Records from a data source

────────────────

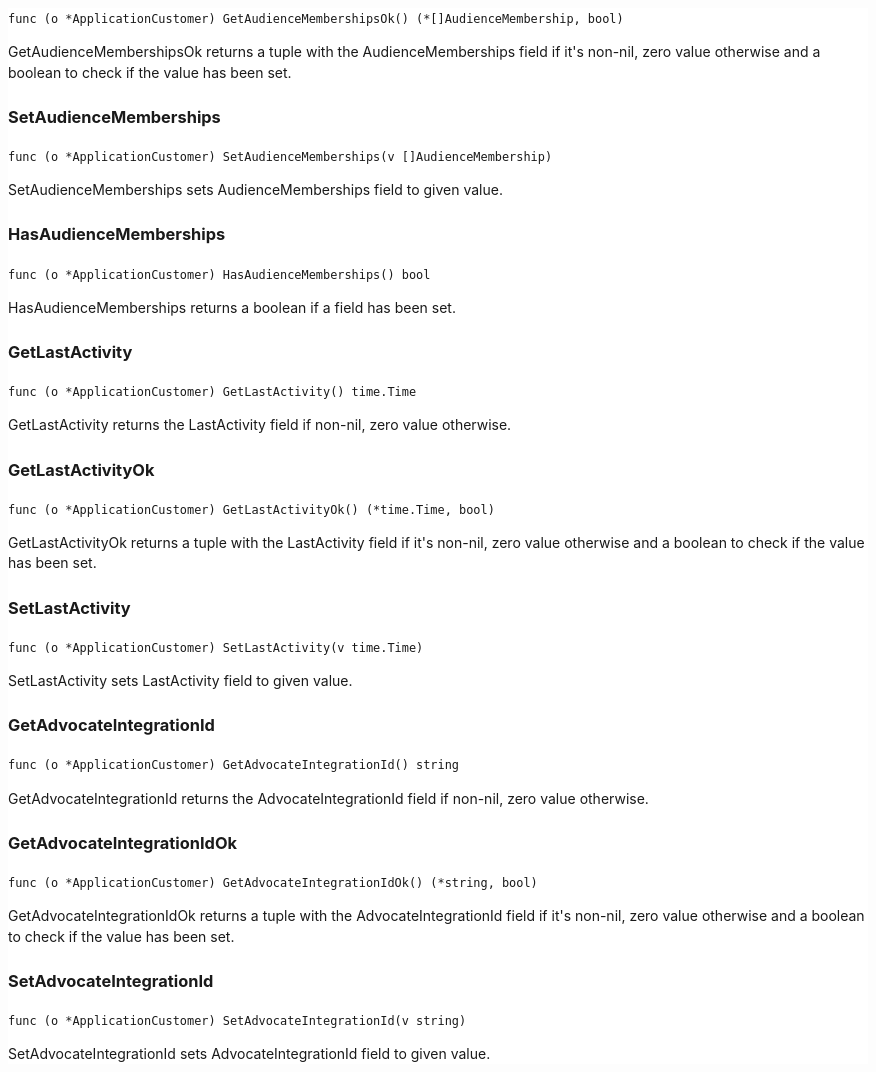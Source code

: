 `func (o *ApplicationCustomer) GetAudienceMembershipsOk() (*[]AudienceMembership, bool)`

GetAudienceMembershipsOk returns a tuple with the AudienceMemberships field if it's non-nil, zero value otherwise
and a boolean to check if the value has been set.

### SetAudienceMemberships

`func (o *ApplicationCustomer) SetAudienceMemberships(v []AudienceMembership)`

SetAudienceMemberships sets AudienceMemberships field to given value.

### HasAudienceMemberships

`func (o *ApplicationCustomer) HasAudienceMemberships() bool`

HasAudienceMemberships returns a boolean if a field has been set.

### GetLastActivity

`func (o *ApplicationCustomer) GetLastActivity() time.Time`

GetLastActivity returns the LastActivity field if non-nil, zero value otherwise.

### GetLastActivityOk

`func (o *ApplicationCustomer) GetLastActivityOk() (*time.Time, bool)`

GetLastActivityOk returns a tuple with the LastActivity field if it's non-nil, zero value otherwise
and a boolean to check if the value has been set.

### SetLastActivity

`func (o *ApplicationCustomer) SetLastActivity(v time.Time)`

SetLastActivity sets LastActivity field to given value.


### GetAdvocateIntegrationId

`func (o *ApplicationCustomer) GetAdvocateIntegrationId() string`

GetAdvocateIntegrationId returns the AdvocateIntegrationId field if non-nil, zero value otherwise.

### GetAdvocateIntegrationIdOk

`func (o *ApplicationCustomer) GetAdvocateIntegrationIdOk() (*string, bool)`

GetAdvocateIntegrationIdOk returns a tuple with the AdvocateIntegrationId field if it's non-nil, zero value otherwise
and a boolean to check if the value has been set.

### SetAdvocateIntegrationId

`func (o *ApplicationCustomer) SetAdvocateIntegrationId(v string)`

SetAdvocateIntegrationId sets AdvocateIntegrationId field to given value.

────────────────

What is needed
Each line from the one with "### GetAdvocateIntegrationIdOk" through the last line of the records above must be retyped exactly, and no other line may be given.

Your solution
### GetAdvocateIntegrationIdOk

`func (o *ApplicationCustomer) GetAdvocateIntegrationIdOk() (*string, bool)`

GetAdvocateIntegrationIdOk returns a tuple with the AdvocateIntegrationId field if it's non-nil, zero value otherwise
and a boolean to check if the value has been set.

### SetAdvocateIntegrationId

`func (o *ApplicationCustomer) SetAdvocateIntegrationId(v string)`

SetAdvocateIntegrationId sets AdvocateIntegrationId field to given value.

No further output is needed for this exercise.